Fischer (1860-1934) studied at the Royal Danish Academy of Art in Copenhagen, and apart from his travels abroad lived in that city. He was an artist with an enormous range of subject matter, landscapes, portraits, beach scenes and nudes, both in oil and watercolour, but it is as a painter of street scenes, particularly his prolific portrayals of the everyday street life in Copenhagen, that he is perhaps best remembered.
Fischer was a widely travelled painter, visiting and working in Tivoli in 1880 and 1901, and travelled extensively in Italy, in 1912 painting in Rapello amongst other areas. 1922 saw Fischer in Naples where he painted a significant number of street scenes and also in San Remo. Fischer also painted in Paris, Norway, and Sweden. He exhibited widely portraits, genre and street scenes and infrequently painted formal and historical subjects.
The calm beaches of Denmark captured the artist’s imagination and provided a juxtaposition to his crowded depictions of Copenhagen and the merriments of metropolitan city life.

Fischer Paintings
Paul Gustav Fischer, On The Beach (1916)

Paul Gustav Fischer, On The Beach (1916)

Paul Gustav Fischer,  On the beach, Falsterbro

Paul Gustav Fischer,  On the beach, Falsterbro

Eugène Boudin, Beach of Trouville (1867)

Eugène Boudin, Beach of Trouville (1867)

Eugène Boudin, Lady in White, on the Beach at Trouville (1869)
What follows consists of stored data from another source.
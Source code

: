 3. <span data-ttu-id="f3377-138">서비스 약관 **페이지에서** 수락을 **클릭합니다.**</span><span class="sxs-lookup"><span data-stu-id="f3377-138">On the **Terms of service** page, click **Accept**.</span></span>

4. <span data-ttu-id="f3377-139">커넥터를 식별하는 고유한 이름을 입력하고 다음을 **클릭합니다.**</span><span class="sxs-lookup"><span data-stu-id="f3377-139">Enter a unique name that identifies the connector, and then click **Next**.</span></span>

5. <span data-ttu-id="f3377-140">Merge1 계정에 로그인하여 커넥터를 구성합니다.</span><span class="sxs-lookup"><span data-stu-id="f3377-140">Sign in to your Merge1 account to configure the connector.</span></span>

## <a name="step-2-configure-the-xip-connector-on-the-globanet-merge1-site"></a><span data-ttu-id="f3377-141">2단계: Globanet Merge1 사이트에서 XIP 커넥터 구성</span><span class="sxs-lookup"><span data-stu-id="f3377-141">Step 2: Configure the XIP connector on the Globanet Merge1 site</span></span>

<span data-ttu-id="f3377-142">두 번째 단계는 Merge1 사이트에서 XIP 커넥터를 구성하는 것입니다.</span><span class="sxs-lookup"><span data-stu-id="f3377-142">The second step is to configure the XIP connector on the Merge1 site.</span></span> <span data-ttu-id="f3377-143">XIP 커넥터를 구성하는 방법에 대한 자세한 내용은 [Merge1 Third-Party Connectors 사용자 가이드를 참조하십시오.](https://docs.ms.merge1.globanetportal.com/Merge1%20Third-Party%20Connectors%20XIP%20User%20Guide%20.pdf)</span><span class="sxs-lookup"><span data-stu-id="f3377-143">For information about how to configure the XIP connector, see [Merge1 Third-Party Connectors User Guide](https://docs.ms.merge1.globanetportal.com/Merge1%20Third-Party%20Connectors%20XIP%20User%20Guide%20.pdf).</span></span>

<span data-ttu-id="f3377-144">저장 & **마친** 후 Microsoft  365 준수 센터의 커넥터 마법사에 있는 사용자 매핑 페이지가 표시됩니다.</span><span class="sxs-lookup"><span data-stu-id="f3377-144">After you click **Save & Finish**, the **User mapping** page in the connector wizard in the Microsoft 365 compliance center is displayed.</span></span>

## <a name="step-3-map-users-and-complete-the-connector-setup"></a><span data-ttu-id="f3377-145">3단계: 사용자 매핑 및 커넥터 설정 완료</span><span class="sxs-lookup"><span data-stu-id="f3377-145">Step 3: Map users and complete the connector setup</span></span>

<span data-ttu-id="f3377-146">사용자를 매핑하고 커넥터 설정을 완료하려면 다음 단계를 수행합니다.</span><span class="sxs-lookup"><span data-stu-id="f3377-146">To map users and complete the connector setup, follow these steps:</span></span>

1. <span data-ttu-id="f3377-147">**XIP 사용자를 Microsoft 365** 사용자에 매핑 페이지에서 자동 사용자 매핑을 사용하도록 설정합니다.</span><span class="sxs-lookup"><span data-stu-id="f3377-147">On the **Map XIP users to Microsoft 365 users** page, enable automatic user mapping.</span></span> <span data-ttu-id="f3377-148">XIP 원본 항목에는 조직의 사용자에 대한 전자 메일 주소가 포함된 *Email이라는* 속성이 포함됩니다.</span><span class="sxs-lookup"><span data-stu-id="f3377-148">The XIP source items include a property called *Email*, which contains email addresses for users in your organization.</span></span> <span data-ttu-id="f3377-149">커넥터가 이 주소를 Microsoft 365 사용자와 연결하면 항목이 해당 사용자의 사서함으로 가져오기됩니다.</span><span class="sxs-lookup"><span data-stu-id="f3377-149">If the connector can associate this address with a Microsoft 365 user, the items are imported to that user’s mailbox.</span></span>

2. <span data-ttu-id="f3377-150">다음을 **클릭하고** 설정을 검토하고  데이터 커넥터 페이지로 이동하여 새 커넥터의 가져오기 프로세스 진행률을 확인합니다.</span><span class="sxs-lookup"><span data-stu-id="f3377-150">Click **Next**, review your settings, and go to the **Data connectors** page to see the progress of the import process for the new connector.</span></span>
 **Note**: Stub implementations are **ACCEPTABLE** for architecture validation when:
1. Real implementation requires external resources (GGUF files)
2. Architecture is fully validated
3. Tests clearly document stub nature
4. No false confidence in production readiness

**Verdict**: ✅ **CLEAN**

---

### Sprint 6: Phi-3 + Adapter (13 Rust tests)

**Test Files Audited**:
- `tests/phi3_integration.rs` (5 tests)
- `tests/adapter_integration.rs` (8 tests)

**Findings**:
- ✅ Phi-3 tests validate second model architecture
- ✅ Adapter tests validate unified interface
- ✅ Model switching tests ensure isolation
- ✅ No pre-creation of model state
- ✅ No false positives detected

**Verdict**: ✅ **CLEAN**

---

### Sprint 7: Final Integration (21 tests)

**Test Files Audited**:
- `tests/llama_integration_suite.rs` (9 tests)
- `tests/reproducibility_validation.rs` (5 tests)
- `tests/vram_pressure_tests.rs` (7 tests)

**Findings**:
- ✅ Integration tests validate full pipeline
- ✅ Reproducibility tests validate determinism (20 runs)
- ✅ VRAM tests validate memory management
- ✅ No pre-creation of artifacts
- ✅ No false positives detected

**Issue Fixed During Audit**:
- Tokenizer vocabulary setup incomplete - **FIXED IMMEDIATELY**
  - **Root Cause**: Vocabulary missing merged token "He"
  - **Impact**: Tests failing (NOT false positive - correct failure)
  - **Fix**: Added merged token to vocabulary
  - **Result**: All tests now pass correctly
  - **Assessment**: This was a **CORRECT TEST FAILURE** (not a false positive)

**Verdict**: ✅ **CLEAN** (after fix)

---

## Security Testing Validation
Eugène Boudin, Lady in White, on the Beach at Trouville (1869)

Boudin Paintings

Eugène Boudin (1824-1898)

Boudin was one of the first French landscape painters to paint outdoors and no collection of beach paintings would be complete without Boudin. He was a marine painter, and expert in the rendering of all that goes upon the sea and along its shores. His pastels, summary and economic, garnered the splendid eulogy of Baudelaire; and Corot called him the "king of the skies". Born at Honfleur, Boudin was the son of a harbor pilot, and at age 10 the young boy worked on a steamboat that ran between Le Havre and Honfleur. In 1835 the family moved to Le Havre, where Boudin's father opened a store for stationery and picture frames. Here the young Eugene worked, later opening his own small shop. Boudin's father had thus abandoned seafaring, and his son gave it up too, having no real vocation for it, though he preserved to his last days much of a sailor's character: frankness, accessibility, and open-heartedness.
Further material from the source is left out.